(Records from a collection)
#####

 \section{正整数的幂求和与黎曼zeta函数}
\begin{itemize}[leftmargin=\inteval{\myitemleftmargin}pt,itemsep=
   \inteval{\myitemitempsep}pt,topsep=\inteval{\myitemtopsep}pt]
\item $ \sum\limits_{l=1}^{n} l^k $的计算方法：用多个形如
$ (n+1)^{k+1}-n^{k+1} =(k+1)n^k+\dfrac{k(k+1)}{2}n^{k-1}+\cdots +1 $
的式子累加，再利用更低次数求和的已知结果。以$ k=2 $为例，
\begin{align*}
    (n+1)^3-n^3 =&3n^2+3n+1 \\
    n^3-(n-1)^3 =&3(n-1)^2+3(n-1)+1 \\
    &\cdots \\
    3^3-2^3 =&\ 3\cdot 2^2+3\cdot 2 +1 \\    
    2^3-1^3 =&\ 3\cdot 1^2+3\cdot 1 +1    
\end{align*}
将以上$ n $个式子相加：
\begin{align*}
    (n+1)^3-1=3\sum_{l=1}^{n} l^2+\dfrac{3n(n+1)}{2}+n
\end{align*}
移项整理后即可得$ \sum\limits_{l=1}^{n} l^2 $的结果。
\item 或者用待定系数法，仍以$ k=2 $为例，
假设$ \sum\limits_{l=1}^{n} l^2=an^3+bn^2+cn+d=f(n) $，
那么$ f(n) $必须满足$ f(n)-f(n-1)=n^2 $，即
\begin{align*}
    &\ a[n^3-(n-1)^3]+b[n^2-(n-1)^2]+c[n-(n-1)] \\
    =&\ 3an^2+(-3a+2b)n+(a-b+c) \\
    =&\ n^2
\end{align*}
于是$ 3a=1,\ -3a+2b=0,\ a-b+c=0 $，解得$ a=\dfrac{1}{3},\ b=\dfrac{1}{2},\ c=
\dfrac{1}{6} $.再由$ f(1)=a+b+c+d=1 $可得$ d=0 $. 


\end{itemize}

#####

In the data above, each line holding "inteval" is to be found and copied.

\begin{itemize}[leftmargin=\inteval{\myitemleftmargin}pt,itemsep=
   \inteval{\myitemitempsep}pt,topsep=\inteval{\myitemtopsep}pt]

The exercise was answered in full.